WHAT THIS TASK INVOLVES: Search the records for the word "seconds" and report each line that has it.

RECORDS SUPPLIED:

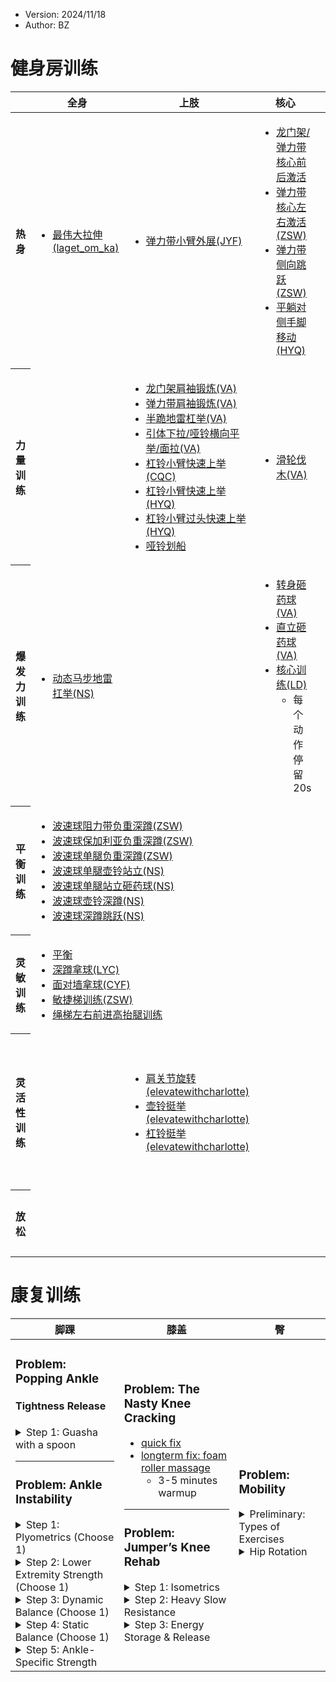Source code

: - Version: 2024/11/18
- Author: BZ

<link href="https://cdn.jsdelivr.net/npm/bootstrap@5.3.3/dist/css/bootstrap.min.css" rel="stylesheet"
    integrity="sha384-QWTKZyjpPEjISv5WaRU9OFeRpok6YctnYmDr5pNlyT2bRjXh0JMhjY6hW+ALEwIH" crossorigin="anonymous">

<style>
.vscode-light th {
    border-color: rgba(0, 0, 0, 0.18);
}
</style>

# 健身房训练

<table class="table table-bordered">
<thead class="table-light">
<tr>
<th></th>
<th>全身</th>
<th>上肢</th>
<th>核心</th>
<th>臀腿</th>
</tr>
</thead>
<tbody>
<tr>
<th>热身</th>
<td>

- [最伟大拉伸(laget_om_ka)](https://www.instagram.com/reel/C4X3cI7xnZ6/?utm_source=ig_web_copy_link&igsh=MzRlODBiNWFlZA==)

</td>
<td>

- [弹力带小臂外展(JYF)](https://youtube.com/clip/Ugkx5BiK_Q6gnPOVkJhIxK8UtivgSHXiqxWU?si=wKn8D_KHq0fQ5tlc)

</td>
<td>

- [龙门架/弹力带核心前后激活](https://youtube.com/clip/UgkxGTjMxjOlZzrw-w5lLNQKHxaTTCpaKtax?si=S1fUbG6G6b7Qbe5V)
- [弹力带核心左右激活(ZSW)](https://youtube.com/clip/UgkxkOecUl3-ie5tPwBly-SW9URUr7dAOdGe?si=C6fVxSqKW-Ma2t67)
- [弹力带侧向跳跃(ZSW)](https://youtube.com/clip/Ugkx3Ng4IzpdGQMK8Vtfrstb-koBVVAddbwq?si=Ute4Yb2iUn2z-8M6)
- [平躺对侧手脚移动(HYQ)](https://youtube.com/clip/UgkxkrETXykZdJRnYBfts93cjyUcJxABD6-S?si=wkc1EsQg2rZZan4S)

</td>
<td>

- [弹力带下拉静态弓步(CYF)](https://youtube.com/clip/Ugkxd6iFKYpRDdaSIZ87r6YQnqPr5NF10TcP?si=YAMXiD9zYv1q1_PB)
- [弹力带下拉动态弓步(HYQ)](https://youtube.com/clip/UgkxStLn7qUqlT57qy43tpX05jpi_9zY67JZ?si=NnpzFxpwI2UXaNpD)
- [弹力带后拉跳跃弓步(HYQ)](https://youtube.com/clip/UgkxMFz7Sq29Hpv924Cxg99Rud-d1d1y1cxE?si=thzG3SJwkKN5TR6l)
- [阻力带行进(HYQ)](https://youtube.com/clip/Ugkx70aHhUQAlmg8qEKVVBfJNHU8F1x7uki9?si=KLFXqE37JLcXtQan)
- [阻力带大腿外展(HYQ)](https://youtube.com/clip/UgkxkyenNSDpx7jxGVhZNVv_K6xKeAxKXwac?si=i_Vl2u5oB6j-Z9oD)
- [弹力带行进(LD)](https://youtube.com/clip/UgkxfItQU20hzw5mk4nNDyOZAA2R42EW3r2y?si=ljkUbH-qwbN95-sP)

</td>
</tr>
<tr>
<th>力量训练</th>
<td></td>
<td>

- [龙门架肩袖锻炼(VA)](https://www.youtube.com/shorts/kB7fr0Yaq3M)
- [弹力带肩袖锻炼(VA)](https://www.youtube.com/shorts/IaRHwiCMV9o)
- [半跪地雷杠举(VA)](https://www.youtube.com/shorts/ffHfZXtRXA0)
- [引体下拉/哑铃横向平举/面拉(VA)](https://www.youtube.com/shorts/9aM5KlOQ6yI)
- [杠铃小臂快速上举(CQC)](https://youtube.com/clip/Ugkx5BiK_Q6gnPOVkJhIxK8UtivgSHXiqxWU?si=wKn8D_KHq0fQ5tlc)
- [杠铃小臂快速上举(HYQ)](https://youtube.com/clip/Ugkx4Ok5cjT75GvAfHlMbObHnm2_PvUxngRs?si=bugB7TN0BBWxLWru)
- [杠铃小臂过头快速上举(HYQ)](https://youtube.com/clip/UgkxCcXHe07xuhkPny1susobTbmGTZz5f_ST?si=oNQTgDlp62tlgvGQ)
- [哑铃划船](https://youtube.com/clip/UgkxApnjVgHvAAgX-rYrcrakxOD7O0OQv2GQ?si=GcDEe2GY7oPu0mOP)

</td>
<td>

- [滑轮伐木(VA)](https://www.youtube.com/shorts/SUCZAWUAk-Q)

</td>
<td>

- [坐姿臀肌挤压(VA)](https://www.instagram.com/reel/C3Am3zZyNI8/?utm_source=ig_web_copy_link&igsh=MzRlODBiNWFlZA==)
- [六角杆硬拉+保加利亚蹲(VA)](https://www.instagram.com/reel/C_J7JIKofbl/?utm_source=ig_web_copy_link&igsh=MzRlODBiNWFlZA==)
- [保加利亚蹲(VA)](https://www.instagram.com/reel/C-u4KJzNJcv/?utm_source=ig_web_copy_link&igsh=MzRlODBiNWFlZA==)
- [不平衡保加利亚蹲(LD)](https://youtube.com/clip/UgkxW1nP38ezyFbSqNulujwCnp4o5yaqhqss?si=2i8xkhGMdRcpwhdB)
- [杠铃单腿硬拉(HYQ)](https://youtube.com/clip/UgkxQGqU2O0ku8Cp4ShzUcjtashYM5f21NPD?si=t1w0SFkTZOPX_Bjo)
- [史密斯架马步(HYQ)](https://youtube.com/clip/UgkxAcrvub92x8BMgM-VNphOG3Y9rErBHrcM?si=VDqTMaREBe2y_AVT)
- [单腿力量训练(the4cademy)](https://drive.google.com/file/d/1nlEJnQ_GyCpWW9PQlemf8_Y7MlzlsO3V/view?usp=drive_link)
- [单腿quad+hamstring(LD)](https://youtube.com/clip/Ugkxh1q9oI5_dHV5Nh6KChJWSWdWI945V1hu?si=VeCsP_P_NspscqTD)

</td>
</tr>
<tr>
<th>爆发力训练</th>
<td>

- [动态马步地雷扛举(NS)](https://drive.google.com/file/d/1ghWzuA7qNnn47vqyOYdTDBo2SDo09ef6/view?usp=drive_link)

</td>
<td></td>
<td>

- [转身砸药球(VA)](https://www.youtube.com/shorts/w42TVK8W7CY)
- [直立砸药球(VA)](https://www.youtube.com/shorts/z0oB_IT3rJI)
- [核心训练(LD)](https://youtube.com/clip/UgkxjLnvO_seQ_2CpWHXgzY_0dOijIu1tG0a?si=qjGS6SbrGkV7DlNC)
  - 每个动作停留20s

</td>
<td>

- [哑铃高脚杯深蹲(VA)](https://www.youtube.com/shorts/Df71KCxDDmQ)
- [滑冰者侧跳+腾空跳(Badminton Insight)](https://youtube.com/clip/Ugkx5Hst_I9Hk_xTjiYzmp-qbtaJzVT5IIVW?si=1HKQKeK0E8ty9n02)
- [腿部爆发力训练组合(laget_om_ka)](https://www.instagram.com/reel/DA0ZEqfvhzJ/?utm_source=ig_web_copy_link&igsh=MzRlODBiNWFlZA==)
- [腿部爆发力训练组合(the4academy)](https://www.instagram.com/p/CmD8i2tLJAE/?utm_source=ig_web_copy_link&igsh=MzRlODBiNWFlZA==)
- [大腿后侧训练(LD)](https://youtube.com/clip/UgkxYO9lvpdOC1Lcou9CBcA1aDo_-uBjIwHb?si=JtHfh78UzNA_eTnG)
- [踩单车20min(LD)](https://youtube.com/clip/Ugkxlo2JAjTINSQGJTgsu2lj9q1qsxfxfPnn?si=wAtNIrttzycjpR00)

</td>
</tr>
<tr>
<th>平衡训练</th>
<td colspan="4">

- [波速球阻力带负重深蹲(ZSW)](https://youtu.be/SLhTkwUCOJU)
- [波速球保加利亚负重深蹲(ZSW)](https://youtu.be/SLhTkwUCOJU?t=7)
- [波速球单腿负重深蹲(ZSW)](https://youtu.be/SLhTkwUCOJU?t=11)
- [波速球单腿壶铃站立(NS)](https://drive.google.com/file/d/11u3ATEisNun7bTHr5SYK_WhcnM6iPRZ6/view?usp=drive_link)
- [波速球单腿站立砸药球(NS)](https://drive.google.com/file/d/1569xUN1U29Jf5weNxWydximJMPhTXe2Y/view?usp=drive_link)
- [波速球壶铃深蹲(NS)](https://drive.google.com/file/d/1eXh7OFo-TgGT7Ne1gh3f9VwElTjOymPF/view?usp=drive_link)
- [波速球深蹲跳跃(NS)](https://drive.google.com/file/d/1EU1YgzOOjcydeN7YYRCOi0pdnlSA0w4e/view?usp=drive_link)

</td>

</tr>
<tr>
<th>灵敏训练</th>
<td colspan="4">

- [平衡](https://youtube.com/clip/UgkxNzJtfvD8mtuU_2EF9-qTbXLY55ljd7RZ?si=y7g7ivI_b79RvDAK)
- [深蹲拿球(LYC)](https://youtube.com/clip/Ugkx2yfovnAvH9XZvcOjqCnEtgrtqToWqZu2?si=R0V5ZIeLbdqhQcGn)
- [面对墙拿球(CYF)](https://youtube.com/clip/UgkxFD-SHSPyNug9qkZ2t6rVyM3C-UwuU2Y8?si=O8hv-2PbLPPVkCqW)
- [敏捷梯训练(ZSW)](https://youtu.be/SLhTkwUCOJU?t=22)
- [绳梯左右前进高抬腿训练](https://drive.google.com/file/d/1RCN99klGkwgOsezQ600Sbn8lTocDAVxk/view?usp=drive_link)

</td>
</tr>
<tr>
<th>灵活性训练</th>
<td></td>
<td>

- [肩关节旋转(elevatewithcharlotte)](https://drive.google.com/file/d/1iLQJG8xvCNgaq9OOvCoIOkjlE2iLbuR-/view?usp=drive_link)
- [壶铃挺举(elevatewithcharlotte)](https://drive.google.com/file/d/1_xdrgupiABOK1nb5VGA2GqVc26embCgj/view?usp=drive_link)
- [杠铃挺举(elevatewithcharlotte)](https://drive.google.com/file/d/1WBNp9I-F_7tzUus_WUbJpU6R2UwU4QqZ/view?usp=drive_link)

</td>
<td></td>
<td>

- [髋关节灵活性训练组合(the4academy)](https://www.instagram.com/p/DBEmi6cO_5t/?utm_source=ig_web_copy_link&igsh=MzRlODBiNWFlZA==)
- [髋部灵活性训练组合(the4academy)](https://www.instagram.com/p/CntOUa2ofXV/?utm_source=ig_web_copy_link&igsh=MzRlODBiNWFlZA==)
- [髋部灵活性训练组合(-夏天__)](https://xhslink.com/A/gVWCLF)
- [髋部热身(Eden)](https://drive.google.com/file/d/1U44RqPIuEZDkzHli-u8bRMX5NTTob5zd/view?usp=drive_link)
- [踝关节灵活性训练组合](https://xhslink.com/C/bF5Ek9)

</td>
</tr>
<tr>
<th>放松</th>
<td></td>
<td></td>
<td></td>
<td>

- [跑步膝的放松](https://drive.google.com/file/d/1RijqPc2awafUWVuij4F9hUh_5dKCQtyW/view?usp=drive_link)
- [大腿前侧放松(bulletproofjumper)](https://www.instagram.com/reel/Cmpjk_2BdyN/?utm_source=ig_web_copy_link&igsh=MzRlODBiNWFlZA==)

</td>
</tr>
<!-- <tr>
<th></th>
<td></td>
<td></td>
<td></td>
<td></td>
</tr> -->
</tbody>
</table>

<!-- 康复训练表 -->
# 康复训练

<table class="table table-bordered">
<thead>
<tr>
<th>脚踝</th>
<th>膝盖</th>
<th>臀</th>
</tr>
</thead>
<tr>
<td>

### Problem: Popping Ankle

#### Tightness Release

<details>
  <summary>Step 1: Guasha with a spoon</summary>
  
1. lubrication with lotion/oil
2. [long slow strokes over the side tissue](https://youtube.com/clip/Ugkx-Xm3t3kyYneYe1tlenSGGcmBTJeNkCKS?si=zcUxokiVlgxf-WQV)
  - if you feel a spot like sand paper, target it
3. strokes over all the soft tissues around ankle
4. [massage over the popping point](https://youtube.com/clip/UgkxYtLFdxEhGdu0qcFoA6cIzwEyaWnpT7LO?si=7tbpaqSV0o4WBu4o)

</details>

---

### Problem: Ankle Instability

<details>
  <summary>Step 1: Plyometrics (Choose 1)</summary>
  
- [Hopping](https://youtube.com/clip/Ugkx4hT3XkLOwC97FQr95Lnk6u0gMfucN_nG?si=ur8ROTfZhVdkfAbd)
  - Double (then Single) leg hops in place (3 sets x 30 seconds)
  - Double (then Single) leg hops forward & backward
  - Double (then Single) leg hops side to side
- [Jumping](https://youtube.com/clip/Ugkx6LSypcYkP7S58vz1nDN_2SrnYxLiimEh?si=ABAoH7bdjf8a5j-9)
  - Double leg vertical jump (3 sets x 8 repetitions)
  - Vertical jump 2 to 1
  - Single leg vertical jump (3 sets x 6 repetitions)
  - Single leg forward/lateral/diagonal jump

</details>

<details>
  <summary>Step 2: Lower Extremity Strength (Choose 1)</summary>
  
- [Single leg RDL](https://youtube.com/clip/UgkxddP0GhjWk6WyLWUxS3YofI4OELuxBqVi?si=Dceijb6nETqi2lJf)
  - Single leg RDL assist/bodyweight/weighted (3-4 sets x 6-12 repetitions)
- [Lateral step down](https://youtube.com/clip/UgkxZJqBfYvTbU-E-ybIdP_pcSq2pZYE8FCw?si=m_XFLfTgQ3TJ_D8Z)
  - Lateral step down on increased height (3-4 sets x 6-12 repetitions)

</details>

<details>
  <summary>Step 3: Dynamic Balance (Choose 1)</summary>
  
- [Reach with feet](https://youtube.com/clip/UgkxX4g-CxF1Qc7SsZedZydI-_zRrLU9F6Eg?si=FgegDsj6DOagpBFH) (3 sets x 30-60 seconds)
- [Reach with hands](https://youtube.com/clip/UgkxqpCz_ZZufOiOwsv0qH1BmWgVbRR6fFQz?si=F5BCwi19dw-8acs4)

</details>

<details>
  <summary>Step 4: Static Balance (Choose 1)</summary>
  
- [single leg stance with eyes open/closed](https://youtube.com/clip/Ugkxs8CqTdWvCd-WhqC7ymW_EH9tbiwk8PdS?si=zORdfxaFdIzqHrm-) (3 sets x 60 seconds each leg)
- [single leg stance on foam pad with eyes open/closed](https://youtube.com/clip/Ugkxf_QuBxCmW2P7HfnhT0NE1nqmUKP3-Mvr?si=Xuj_3_BrsQUaf5_s)
- [kettlebell pass on foam pad with eyes open/closed](https://youtube.com/clip/Ugkx8mL_1OphsHsnbCdH-OHqojg0ZIW4zxjv?si=J08XEXoPo5z5cW8w)

</details>

<details>
  <summary>Step 5: Ankle-Specific Strength</summary>
  
- [Ankle Eversion](https://youtube.com/clip/UgkxWdmjalK_nRe5l-Hh-XSsa9fX7nFUz6Aa?si=my9_Z0hKBQA7FudZ) (3 sets x 25 repetitions)
- [Dorsiflexion](https://youtube.com/clip/UgkxkmvIEEJsx1LBZdN1ds2eU-VYhwlJXpwh?si=ZsTv13swThXPLhzI) (3 sets x 25 repetitions)
- [Heel raise](https://youtube.com/clip/UgkxNxCQiyq9hqErMMYt2hChRvEH2olDitN2?si=2MyI-2LDZjr3_nmK) (3-4 sets x 6-12 repetitions)
</details>

</td>
<td>

### Problem: The Nasty Knee Cracking

- [quick fix](https://youtu.be/hQgdc4IciHo?t=110)
- [longterm fix: foam roller massage](https://youtu.be/hQgdc4IciHo?t=177) 
  - 3-5 minutes warmup

---

### Problem: Jumper’s Knee Rehab

<details>
  <summary>Step 1: Isometrics </summary>
  
- [double/single leg wall sit](https://youtube.com/clip/UgkxQC18CDkAa1-ct-xo8LYpi2dbeza1t3j7?si=cvXExVG8vuys61xc)
- heel elevated wall sit
- spanish squat
- single leg seated knee extension
  - 3-5 sets of 45 sec, 2min rest, 1-3x/day

</details>

<details>
  <summary>Step 2: Heavy Slow Resistance </summary>
  
- tenders are affected more by the rate of loading than the magnitude of the loading, so you can pick any load in this stage as long as it sufficiently loads the patellar tendon
- [squat](https://youtube.com/clip/UgkxCR_uNgxq5YtcitG5aI0bkzT5a2evUE_b?si=ZGIV3PwPORwpKHdY)
- [split squat](https://youtube.com/clip/UgkxbzU4HoBreiXMPB8vnMFWelTRxpc1p7mq?si=oLtMSNVPUoNwDdLL)
- [step down](https://youtube.com/clip/UgkxxyZyCFcOOUrhGhlYZGkIyW7dnrRb5Ff4?si=BscCEQ4NLaYs3h0M)
  - 1-2 exercises | 3-4 sets of 6-15 reps | 2-3 days a week
  - slow tempo: e.g. descend 3 seconds + 1 second at the bottom + ascend 3 seconds

</details>

<details>
  <summary>Step 3: Energy Storage & Release </summary>
  
- [combo 1](https://youtube.com/clip/UgkxIX_WE4Zqp2gfj6DtmGn4IR4k71gH9rgD?si=Im34HQv_gEgmcLQM)
  - countermovement box jump
  - countermovement jump
  - bilateral depth drop
  - bilateral depth jump
  - single leg depth drop
  - single depth jump
- [combo 2](https://youtube.com/clip/Ugkx6g6SrcEMSbB3aa9xRWewbRILjmE4-80h?si=bwpLEnwzlKgZzj5m)
  - forward lunge
  - forward lunge with step back
  - step and land
  - step and land with step back
  - running with step back
- hints
  - 2-3 times a week
  - intentionally load the knee extensor mechanism as much as tolerable

</details>

</td>
<td>

### Problem: Mobility

<details>
  <summary>Preliminary: Types of Exercises</summary>
  
- Type 1: Exercises that stretch into that range of motion
  - e.g. [improve hip extension range of motion by stretching](https://youtube.com/clip/UgkxVtYU9RFLzQdaHgZ16Uz5nU8l-vNOsCXh?si=bj5ozwsQPrkOOT_e), options:
    1. [static stretching](https://youtube.com/clip/UgkxZpz7bo54IqdFeSfI4sUTvmQNBVgFl1dZ?si=im-uTNmOigfWFL5V)
    2. [dynamic stretching](https://youtube.com/clip/UgkxNng-8F3OhZZ1ZoVCedpq9euO9e2atdOE?si=Xrtf7Js6crqFM94X)
    3. [contract & relax](https://youtube.com/clip/Ugkx5StQCTX7Els57y6DEWF_17imWSQlys5I?si=WMv1D0G4pYPS7axO)
    4. [lengthen & strengthen](https://youtube.com/clip/UgkxJaub1FW0zMLzk4okDU3jqUlIMlGnLakC?si=LbIOMX1VdZlDxjBI)
    5. [full range of motion](https://youtube.com/clip/UgkxklAolrNfsDhY6zgKVyz8HmbkWyaepMyr?si=O8eheUge7gImi7Mr)
- Type 2: Exercises by strengthening the muscles that move your hip in that specific direction
  - e.g. [glute bridge and standing cable](https://youtube.com/clip/UgkxWdwTGdP6xFJH4udv3rYy_48Ntb_9HZHt?si=yt2hl65kQrHt8qoR)
  
</details>


<details>
  <summary>Hip Rotation</summary>

- External Rotation
  - [stretching hip internal rotators & strengthening hip external rotators](https://youtube.com/clip/UgkxBs9UuLVR0UfMAGuv_mHU1CqXM5Vb5yR2?si=7xhp11OiGal9DpSo)
  - [seated/supine figure 4 stretch](https://youtube.com/clip/UgkxAV_zOjN3IX6xldlJvLfcOLeAYl6rBeFi?si=rqlSGxJj6Azbfvw1)
  - [pigeon pose stretching and variants](https://youtube.com/clip/UgkxdGU2BTmj9zjqHBA-P9im0mEZNMZWWHf8?si=AGdjLAuJWfBdSfF8)
- Internal Rotation
  - [stretching hip external rotators & strengthening hip internal rotators](https://youtube.com/clip/UgkxsXxu_72f9BtAamG4M016hjozIE8lIXZm?si=wQRpPHhxPVl-nGvN)
  - [supine internal rotation stretch](https://youtube.com/clip/Ugkx0eM7fiRMMMHehaYRNzV1xh82XFSUqHT_?si=OZHAfUOdG97znV6W)
    - 30-60 seconds
- External & Internal Rotation Together
  - [90/90 Holds](https://youtube.com/clip/UgkxX7BtfC1muEVu3S5TAeQAYmR0RAE1fqDM?si=wEgqknVBho55rB22)
  - [90/90 External Rotation Bias](https://youtube.com/clip/UgkxSZsat3Yzxsbygh06UF-yCCm6TmNvCeey?si=76PFfsQ1E1NnCIHM)
  - [90/90 Internal Rotation Bias](https://youtube.com/clip/UgkxPc4f2Qn8Z_-yRGlTnTcQ6o307r72F5rw?si=Nm8xAoO7DBhpP8gf)
  - [90/90 external rotation strength](https://youtube.com/clip/UgkxLQoHXkeOJVmiDVUU_Y_yeESqEHzjDLx1?si=6Erm0-vUaU9zlqnh)
  - [90/90 internal rotation strength](https://youtube.com/clip/UgkxQnuA-5rS2_3ZPqbf26q0kqqutPsNIomi?si=UofUUgwEm6_mtbTs)
    - 10-15 repetitions witha a 2-3 second hold
  - [90/90 transition](https://youtube.com/clip/Ugkxg5o1uzqK1_3Pe9hJrB73Jfei5k8qTEY-?si=lHmn3FBYJlEVx2m1)

</details>


</td>
</tr>
</thead>
<tbody></tbody>
</table>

ANSWER BOX:
  - Double (then Single) leg hops in place (3 sets x 30 seconds)
- [Reach with feet](https://youtube.com/clip/UgkxX4g-CxF1Qc7SsZedZydI-_zRrLU9F6Eg?si=FgegDsj6DOagpBFH) (3 sets x 30-60 seconds)
- [single leg stance with eyes open/closed](https://youtube.com/clip/Ugkxs8CqTdWvCd-WhqC7ymW_EH9tbiwk8PdS?si=zORdfxaFdIzqHrm-) (3 sets x 60 seconds each leg)
  - slow tempo: e.g. descend 3 seconds + 1 second at the bottom + ascend 3 seconds
    - 30-60 seconds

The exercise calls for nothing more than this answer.